● **DIRECTIONS FOR THIS TASK**: Output, verbatim and without pictures, the lines from the first line of the listing through the line containing "## Defined in".

● **DATA FOR PROCESSING**:
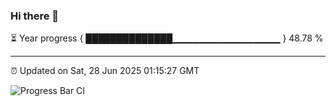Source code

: ### Hi there 👋

⏳ Year progress { ██████████████▁▁▁▁▁▁▁▁▁▁▁▁▁▁▁▁ } 48.78 %

---

⏰ Updated on Sat, 28 Jun 2025 01:15:27 GMT

![Progress Bar CI](https://github.com/liununu/liununu/workflows/Progress%20Bar%20CI/badge.svg)
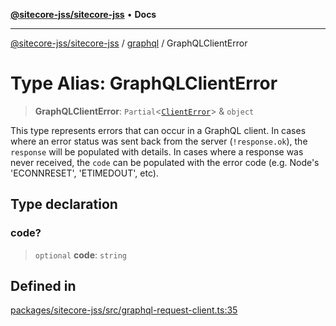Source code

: [**@sitecore-jss/sitecore-jss**](../../README.md) • **Docs**

***

[@sitecore-jss/sitecore-jss](../../README.md) / [graphql](../README.md) / GraphQLClientError

# Type Alias: GraphQLClientError

> **GraphQLClientError**: `Partial`\<[`ClientError`](../../index/classes/ClientError.md)\> & `object`

This type represents errors that can occur in a GraphQL client.
In cases where an error status was sent back from the server (`!response.ok`), the `response` will be populated with details. In cases where a response was never received, the `code` can be populated with the error code (e.g. Node's 'ECONNRESET', 'ETIMEDOUT', etc).

## Type declaration

### code?

> `optional` **code**: `string`

## Defined in

[packages/sitecore-jss/src/graphql-request-client.ts:35](https://github.com/Sitecore/jss/blob/14c94b27afbe004fefaf1cab8e080470a80ff3f4/packages/sitecore-jss/src/graphql-request-client.ts#L35)
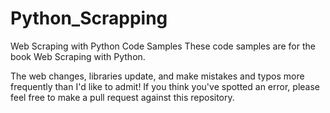 # Python_Scrapping

Web Scraping with Python Code Samples
These code samples are for the book Web Scraping with Python.

The web changes, libraries update, and make mistakes and typos more frequently than I'd like to admit! If you think you've spotted an error, please feel free to make a pull request against this repository.

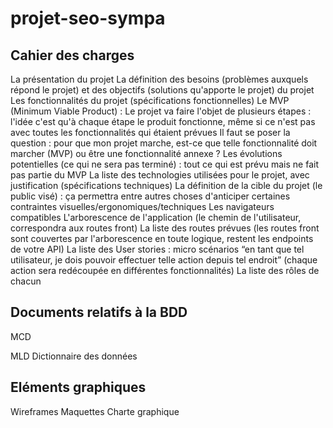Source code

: # projet-seo-sympa
## Cahier des charges
 La présentation du projet
 La définition des besoins (problèmes auxquels répond le projet) et des objectifs (solutions qu'apporte le projet) du projet
Les fonctionnalités du projet (spécifications fonctionnelles)
 Le MVP (Minimum Viable Product) :
Le projet va faire l'objet de plusieurs étapes : l'idée c'est qu'à chaque étape le produit fonctionne, même si ce n'est pas avec toutes les fonctionnalités qui étaient prévues
Il faut se poser la question : pour que mon projet marche, est-ce que telle fonctionnalité doit marcher (MVP) ou être une fonctionnalité annexe ?
 Les évolutions potentielles (ce qui ne sera pas terminé) : tout ce qui est prévu mais ne fait pas partie du MVP
 La liste des technologies utilisées pour le projet, avec justification (spécifications techniques)
 La définition de la cible du projet (le public visé) : ça permettra entre autres choses d'anticiper certaines contraintes visuelles/ergonomiques/techniques
 Les navigateurs compatibles
 L'arborescence de l'application (le chemin de l'utilisateur, correspondra aux routes front)
 La liste des routes prévues (les routes front sont couvertes par l'arborescence en toute logique, restent les endpoints de votre API)
 La liste des User stories : micro scénarios “en tant que tel utilisateur, je dois pouvoir effectuer telle action depuis tel endroit” (chaque action sera redécoupée en différentes fonctionnalités)
 La liste des rôles de chacun


## Documents relatifs à la BDD
 MCD

 
 MLD
 Dictionnaire des données

 
## Eléments graphiques
 Wireframes
 Maquettes
 Charte graphique
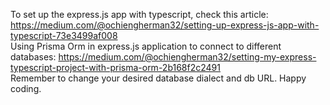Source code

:To set up the express.js app with typescript, check this article: https://medium.com/@ochiengherman32/setting-up-express-js-app-with-typescript-73e3499af008<br>
Using Prisma Orm in express.js application to connect to different databases: https://medium.com/@ochiengherman32/setting-my-express-typescript-project-with-prisma-orm-2b168f2c2491<br>
Remember to change your desired database dialect and db URL. Happy coding.<br>
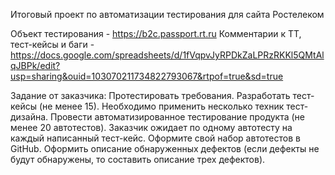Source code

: Итоговый проект по автоматизации тестирования для сайта Ростелеком

Объект тестирования - https://b2c.passport.rt.ru
Комментарии к ТТ, тест-кейсы и баги - https://docs.google.com/spreadsheets/d/1fVqpvJyRPDkZaLPRzRKKl5QMtAlqJBPk/edit?usp=sharing&ouid=103070211734822793067&rtpof=true&sd=true

Задание от заказчика:
Протестировать требования.
Разработать тест-кейсы (не менее 15). Необходимо применить несколько техник тест-дизайна.
Провести автоматизированное тестирование продукта (не менее 20 автотестов). Заказчик ожидает по одному автотесту на каждый написанный тест-кейс. Оформите свой набор автотестов в GitHub.
Оформить описание обнаруженных дефектов (если дефекты не будут обнаружены, то составить описание трех дефектов).
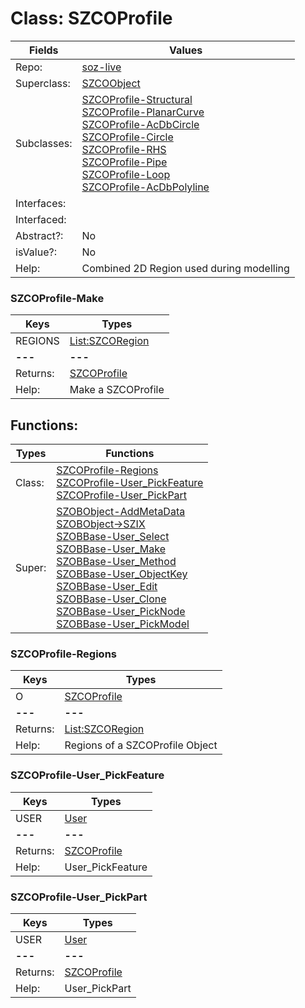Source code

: 
# Class:	SZCOProfile

| Fields | Values |
| --------- | --------- |
| Repo: | [soz-live](/repos/soz-live.html) |
| Superclass: | [SZCOObject](SZCOObject.html) |
| Subclasses: | [SZCOProfile-Structural](SZCOProfile-Structural.html) <br> [SZCOProfile-PlanarCurve](SZCOProfile-PlanarCurve.html) <br> [SZCOProfile-AcDbCircle](SZCOProfile-AcDbCircle.html) <br> [SZCOProfile-Circle](SZCOProfile-Circle.html) <br> [SZCOProfile-RHS](SZCOProfile-RHS.html) <br> [SZCOProfile-Pipe](SZCOProfile-Pipe.html) <br> [SZCOProfile-Loop](SZCOProfile-Loop.html) <br> [SZCOProfile-AcDbPolyline](SZCOProfile-AcDbPolyline.html) |
| Interfaces: |  |
| Interfaced: |  |
| Abstract?: | No |
| isValue?: | No |
| Help: | Combined 2D Region used during modelling |

### SZCOProfile-Make

| Keys | Types |
| --------- | --------- |
| REGIONS | [List:SZCORegion](SZCORegion.html) |
| **---** | **---** |
| Returns: | [SZCOProfile](SZCOProfile.html) |
| Help: | Make a SZCOProfile |


## Functions:

| Types | Functions |
| --------- | --------- |
| Class: | [SZCOProfile-Regions](#SZCOProfile-Regions) <br> [SZCOProfile-User_PickFeature](#SZCOProfile-User_PickFeature) <br> [SZCOProfile-User_PickPart](#SZCOProfile-User_PickPart) |
| Super: | [SZOBObject-AddMetaData](SZOBObject.html) <br> [SZOBObject->SZIX](SZOBObject.html) <br> [SZOBBase-User_Select](SZOBBase.html) <br> [SZOBBase-User_Make](SZOBBase.html) <br> [SZOBBase-User_Method](SZOBBase.html) <br> [SZOBBase-User_ObjectKey](SZOBBase.html) <br> [SZOBBase-User_Edit](SZOBBase.html) <br> [SZOBBase-User_Clone](SZOBBase.html) <br> [SZOBBase-User_PickNode](SZOBBase.html) <br> [SZOBBase-User_PickModel](SZOBBase.html) |


### SZCOProfile-Regions

| Keys | Types |
| --------- | --------- |
| O | [SZCOProfile](SZCOProfile.html) |
| **---** | **---** |
| Returns: | [List:SZCORegion](SZCORegion.html) |
| Help: | Regions of a SZCOProfile Object |

### SZCOProfile-User_PickFeature

| Keys | Types |
| --------- | --------- |
| USER | [User](User.html) |
| **---** | **---** |
| Returns: | [SZCOProfile](SZCOProfile.html) |
| Help: | User_PickFeature |

### SZCOProfile-User_PickPart

| Keys | Types |
| --------- | --------- |
| USER | [User](User.html) |
| **---** | **---** |
| Returns: | [SZCOProfile](SZCOProfile.html) |
| Help: | User_PickPart |


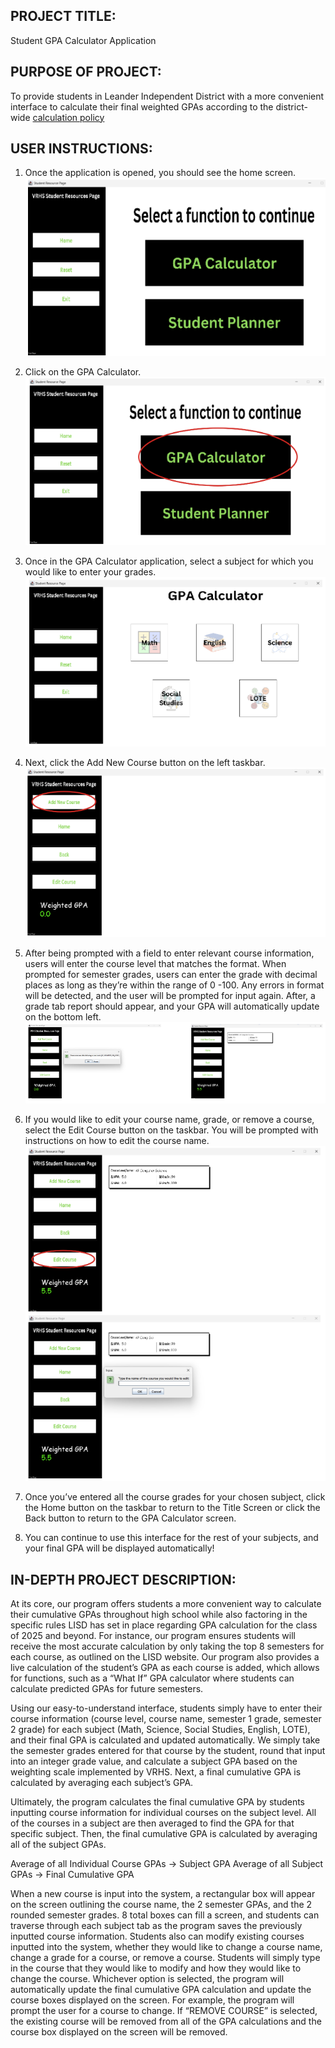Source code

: ## PROJECT TITLE:
Student GPA Calculator Application

## PURPOSE OF PROJECT:
To provide students in Leander Independent District with a more convenient interface to calculate their final weighted GPAs according to the district-wide [calculation policy](https://www.leanderisd.org/classranking/) 

## USER INSTRUCTIONS:
1) Once the application is opened, you should see the home screen.
![Local Image](images/UserGuide1.png "Local Image")

2) Click on the GPA Calculator.
![Local Image](images/UserGuide2.png "Local Image")

3) Once in the GPA Calculator application, select a subject for which you would like to enter your grades.
![Local Image](images/UserGuide3.png "Local Image")

4) Next, click the Add New Course button on the left taskbar.
![Local Image](images/UserGuide4.png "Local Image")

5) After being prompted with a field to enter relevant course information, users will enter the course level that matches the format. When prompted for semester grades, users can enter the grade with decimal places as long as they’re within the range of 0 -100. Any errors in format will be detected, and the user will be prompted for input again. After, a grade tab report should appear, and your GPA will automatically update on the bottom left.
![Local Image](images/UserGuide5.png "Local Image")

6) If you would like to edit your course name, grade, or remove a course, select the Edit Course button on the taskbar. You will be prompted with instructions on how to edit the course name.
![Local Image](images/UserGuide6.png "Local Image")

7) Once you’ve entered all the course grades for your chosen subject, click the Home button on the taskbar to return to the Title Screen or click the Back button to return to the GPA Calculator screen.
8) You can continue to use this interface for the rest of your subjects, and your final GPA will be displayed automatically!

## IN-DEPTH PROJECT DESCRIPTION:
At its core, our program offers students a more convenient way to calculate their cumulative GPAs throughout high school while also factoring in the specific rules LISD has set in place regarding GPA calculation for the class of 2025 and beyond. For instance, our program ensures students will receive the most accurate calculation by only taking the top 8 semesters for each course, as outlined on the LISD website. Our program also provides a live calculation of the student’s GPA as each course is added, which allows for functions, such as a “What If” GPA calculator where students can calculate predicted GPAs for future semesters. 

Using our easy-to-understand interface, students simply have to enter their course information (course level, course name, semester 1 grade, semester 2 grade) for each subject (Math, Science, Social Studies, English, LOTE), and their final GPA is calculated and updated automatically. We simply take the semester grades entered for that course by the student, round that input into an integer grade value, and calculate a subject GPA based on the weighting scale implemented by VRHS. Next, a final cumulative GPA is calculated by averaging each subject’s GPA.

Ultimately, the program calculates the final cumulative GPA by students inputting course information for individual courses on the subject level. All of the courses in a subject are then averaged to find the GPA for that specific subject. Then, the final cumulative GPA is calculated by averaging all of the subject GPAs.

Average of all Individual Course GPAs → Subject GPA
Average of all Subject GPAs → Final Cumulative GPA

When a new course is input into the system, a rectangular box will appear on the screen outlining the course name, the 2 semester GPAs, and the 2 rounded semester grades. 8 total boxes can fill a screen, and students can traverse through each subject tab as the program saves the previously inputted course information. Students also can modify existing courses inputted into the system, whether they would like to change a course name, change a grade for a course, or remove a course. Students will simply type in the course that they would like to modify and how they would like to change the course. Whichever option is selected, the program will automatically update the final cumulative GPA calculation and update the course boxes displayed on the screen. For example, the program will prompt the user for a course to change. If “REMOVE COURSE” is selected, the existing course will be removed from all of the GPA calculations and the course box displayed on the screen will be removed.
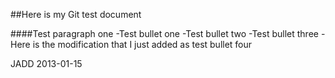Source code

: ##Here is my Git test document

####Test paragraph one
-Test bullet one
-Test bullet two
-Test bullet three
-Here is the modification that I just added as test bullet four

JADD 2013-01-15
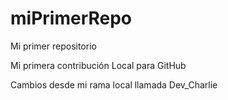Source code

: # miPrimerRepo
Mi primer repositorio

Mi primera contribución Local  para GitHub

Cambios desde mi rama local  llamada Dev_Charlie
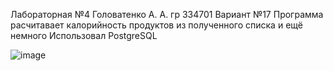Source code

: Лабораторная №4
Головатенко А. А.
гр 334701
Вариант №17
Программа расчитавает калорийность продуктов из полученного списка и ещё немного
Использовал PostgreSQL

![image](https://github.com/user-attachments/assets/61bd8787-6d8f-4a4f-8c2a-ad916935ceda)


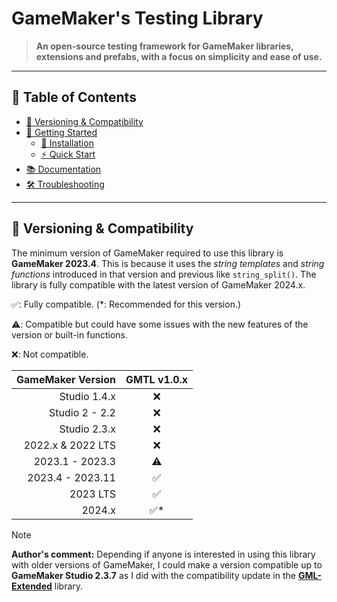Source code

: # GameMaker's Testing Library

> **An open-source testing framework for GameMaker libraries, extensions and prefabs, with a focus on simplicity and ease of use.**

---

## 📖 Table of Contents

- [🔧 Versioning & Compatibility](#-versioning--compatibility)
- [🚀 Getting Started](./Getting-Started)
  - [🌱 Installation](./Getting-Started#-Installation)
  - [⚡ Quick Start](./Getting-Started#-Quick-Start)
- [📚 Documentation](./Documentation)
- [🛠️ Troubleshooting](./Troubleshooting)

---

## 🔧 Versioning & Compatibility

The minimum version of GameMaker required to use this library is **GameMaker 2023.4**. This is because it uses the _string templates_ and _string functions_ introduced in that version and previous like `string_split()`. The library is fully compatible with the latest version of GameMaker 2024.x.

✅: Fully compatible. (\*: Recommended for this version.)

⚠️: Compatible but could have some issues with the new features of the version or built-in functions.

❌: Not compatible.

| GameMaker Version | GMTL v1.0.x |
| ----------------: | :---------: |
|      Studio 1.4.x |     ❌      |
|    Studio 2 - 2.2 |     ❌      |
|      Studio 2.3.x |     ❌      |
| 2022.x & 2022 LTS |     ❌      |
|   2023.1 - 2023.3 |     ⚠️      |
|  2023.4 - 2023.11 |     ✅      |
|          2023 LTS |     ✅      |
|            2024.x |    ✅\*     |

> [!NOTE]
> **Author's comment:** Depending if anyone is interested in using this library with older versions of GameMaker, I could make a version compatible up to **GameMaker Studio 2.3.7** as I did with the compatibility update in the [**GML-Extended**](https://github.com/DAndrewBox/GML-Extended/) library.
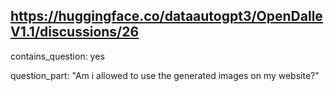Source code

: ## https://huggingface.co/dataautogpt3/OpenDalleV1.1/discussions/26

contains_question: yes

question_part: "Am i allowed to use the generated images on my website?"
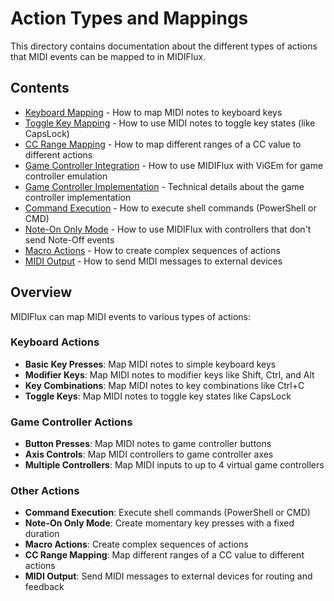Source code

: # Action Types and Mappings

This directory contains documentation about the different types of actions that MIDI events can be mapped to in MIDIFlux.

## Contents

- [Keyboard Mapping](KeyboardMapping.md) - How to map MIDI notes to keyboard keys
- [Toggle Key Mapping](ToggleKeyMapping.md) - How to use MIDI notes to toggle key states (like CapsLock)
- [CC Range Mapping](CCRangeMapping.md) - How to map different ranges of a CC value to different actions
- [Game Controller Integration](GameControllerIntegration.md) - How to use MIDIFlux with ViGEm for game controller emulation
- [Game Controller Implementation](GameControllerImplementation.md) - Technical details about the game controller implementation
- [Command Execution](CommandExecution.md) - How to execute shell commands (PowerShell or CMD)
- [Note-On Only Mode](NoteOnOnly.md) - How to use MIDIFlux with controllers that don't send Note-Off events
- [Macro Actions](MacroActions.md) - How to create complex sequences of actions
- [MIDI Output](MidiOutput.md) - How to send MIDI messages to external devices

## Overview

MIDIFlux can map MIDI events to various types of actions:

### Keyboard Actions

- **Basic Key Presses**: Map MIDI notes to simple keyboard keys
- **Modifier Keys**: Map MIDI notes to modifier keys like Shift, Ctrl, and Alt
- **Key Combinations**: Map MIDI notes to key combinations like Ctrl+C
- **Toggle Keys**: Map MIDI notes to toggle key states like CapsLock

### Game Controller Actions

- **Button Presses**: Map MIDI notes to game controller buttons
- **Axis Controls**: Map MIDI controllers to game controller axes
- **Multiple Controllers**: Map MIDI inputs to up to 4 virtual game controllers

### Other Actions

- **Command Execution**: Execute shell commands (PowerShell or CMD)
- **Note-On Only Mode**: Create momentary key presses with a fixed duration
- **Macro Actions**: Create complex sequences of actions
- **CC Range Mapping**: Map different ranges of a CC value to different actions
- **MIDI Output**: Send MIDI messages to external devices for routing and feedback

● **RESULT BELOW**:
Source code

: ### Hi there 👋

⏳ Year progress { ██████████████▁▁▁▁▁▁▁▁▁▁▁▁▁▁▁▁ } 48.78 %

---

⏰ Updated on Sat, 28 Jun 2025 01:15:27 GMT

![Progress Bar CI](https://github.com/liununu/liununu/workflows/Progress%20Bar%20CI/badge.svg)
Source code

: [**@sitecore-jss/sitecore-jss**](../../README.md) • **Docs**

***

[@sitecore-jss/sitecore-jss](../../README.md) / [graphql](../README.md) / GraphQLClientError

# Type Alias: GraphQLClientError

> **GraphQLClientError**: `Partial`\<[`ClientError`](../../index/classes/ClientError.md)\> & `object`

This type represents errors that can occur in a GraphQL client.
In cases where an error status was sent back from the server (`!response.ok`), the `response` will be populated with details. In cases where a response was never received, the `code` can be populated with the error code (e.g. Node's 'ECONNRESET', 'ETIMEDOUT', etc).

## Type declaration

### code?

> `optional` **code**: `string`

## Defined in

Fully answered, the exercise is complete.